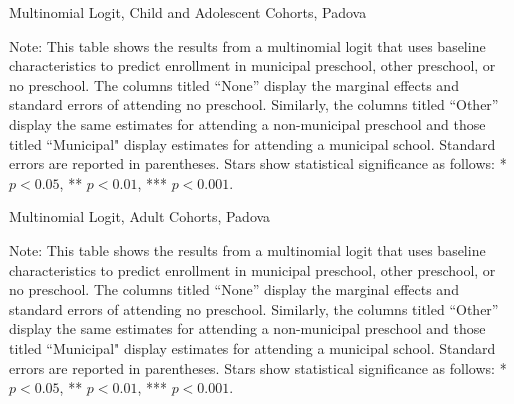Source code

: \begin{table}[H] 
\centering
\caption{Multinomial Logit, Child and Adolescent Cohorts, Padova} \label{mlogit-chi-ado-PD}
\begin{adjustbox}{width=\textwidth}
\begin{threeparttable}

\begin{tablenotes}
\footnotesize\raggedright{Note: This table shows the results from a multinomial logit that uses baseline characteristics to predict enrollment in municipal preschool, other preschool, or no preschool. The columns titled ``None'' display the marginal effects and standard errors of attending no preschool. Similarly, the columns titled ``Other'' display the same estimates for attending a non-municipal preschool and those titled ``Municipal" display estimates for attending a municipal school. Standard errors are reported in parentheses. Stars show statistical significance as follows: * $p < 0.05$, ** $p < 0.01$, *** $p < 0.001$.}
\end{tablenotes}
\end{threeparttable}
\end{adjustbox}
\end{table}


\begin{table}[H] 
\centering
\caption{Multinomial Logit, Adult Cohorts, Padova} \label{mlogit-adult-PD}
\begin{threeparttable}

\begin{tablenotes}
\footnotesize\raggedright{Note: This table shows the results from a multinomial logit that uses baseline characteristics to predict enrollment in municipal preschool, other preschool, or no preschool. The columns titled ``None'' display the marginal effects and standard errors of attending no preschool. Similarly, the columns titled ``Other'' display the same estimates for attending a non-municipal preschool and those titled ``Municipal" display estimates for attending a municipal school. Standard errors are reported in parentheses. Stars show statistical significance as follows: * $p < 0.05$, ** $p < 0.01$, *** $p < 0.001$.}
\end{tablenotes}
\end{threeparttable}
\end{table}
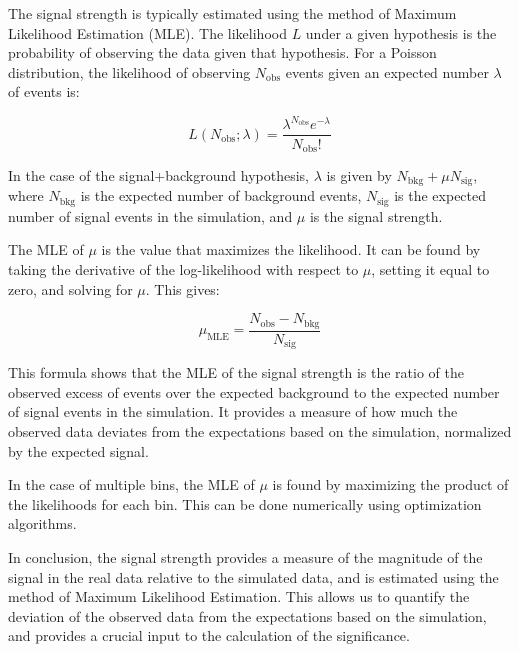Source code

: The signal strength is typically estimated using the method of Maximum Likelihood Estimation (MLE). The likelihood $L$
under a given hypothesis is the probability of observing the data given that hypothesis. For a Poisson distribution, the
likelihood of observing $N_{\text{obs}}$ events given an expected number $\lambda$ of events is:

\begin{equation}
    L(N_{\text{obs}}; \lambda) = \frac{\lambda^{N_{\text{obs}}} e^{-\lambda}}{N_{\text{obs}}!}
\end{equation}

In the case of the signal+background hypothesis, $\lambda$ is given by $N_{\text{bkg}} + \mu N_{\text{sig}}$, where
$N_{\text{bkg}}$ is the expected number of background events, $N_{\text{sig}}$ is the expected number of signal events
in the simulation, and $\mu$ is the signal strength.

The MLE of $\mu$ is the value that maximizes the likelihood. It can be found by taking the derivative of the
log-likelihood with respect to $\mu$, setting it equal to zero, and solving for $\mu$. This gives:

\begin{equation}
    \mu_{\text{MLE}} = \frac{N_{\text{obs}} - N_{\text{bkg}}}{N_{\text{sig}}}
\end{equation}

This formula shows that the MLE of the signal strength is the ratio of the observed excess of events over the expected
background to the expected number of signal events in the simulation. It provides a measure of how much the observed
data deviates from the expectations based on the simulation, normalized by the expected signal.

In the case of multiple bins, the MLE of $\mu$ is found by maximizing the product of the likelihoods for each bin. This
can be done numerically using optimization algorithms.

In conclusion, the signal strength provides a measure of the magnitude of the signal in the real data relative to the
simulated data, and is estimated using the method of Maximum Likelihood Estimation. This allows us to quantify the
deviation of the observed data from the expectations based on the simulation, and provides a crucial input to the
calculation of the significance.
◆ ◆ ◆ ◆ ◆ ◆ ◆
* [THE PROBLEM] The final stretch of the listing, from the line containing "likelihood of observing" through its last line, both included, is to be output exactly and by itself.

* [SOLUTION]
likelihood of observing $N_{\text{obs}}$ events given an expected number $\lambda$ of events is:

\begin{equation}
    L(N_{\text{obs}}; \lambda) = \frac{\lambda^{N_{\text{obs}}} e^{-\lambda}}{N_{\text{obs}}!}
\end{equation}

In the case of the signal+background hypothesis, $\lambda$ is given by $N_{\text{bkg}} + \mu N_{\text{sig}}$, where
$N_{\text{bkg}}$ is the expected number of background events, $N_{\text{sig}}$ is the expected number of signal events
in the simulation, and $\mu$ is the signal strength.

The MLE of $\mu$ is the value that maximizes the likelihood. It can be found by taking the derivative of the
log-likelihood with respect to $\mu$, setting it equal to zero, and solving for $\mu$. This gives:

\begin{equation}
    \mu_{\text{MLE}} = \frac{N_{\text{obs}} - N_{\text{bkg}}}{N_{\text{sig}}}
\end{equation}

This formula shows that the MLE of the signal strength is the ratio of the observed excess of events over the expected
background to the expected number of signal events in the simulation. It provides a measure of how much the observed
data deviates from the expectations based on the simulation, normalized by the expected signal.

In the case of multiple bins, the MLE of $\mu$ is found by maximizing the product of the likelihoods for each bin. This
can be done numerically using optimization algorithms.

In conclusion, the signal strength provides a measure of the magnitude of the signal in the real data relative to the
simulated data, and is estimated using the method of Maximum Likelihood Estimation. This allows us to quantify the
deviation of the observed data from the expectations based on the simulation, and provides a crucial input to the
calculation of the significance.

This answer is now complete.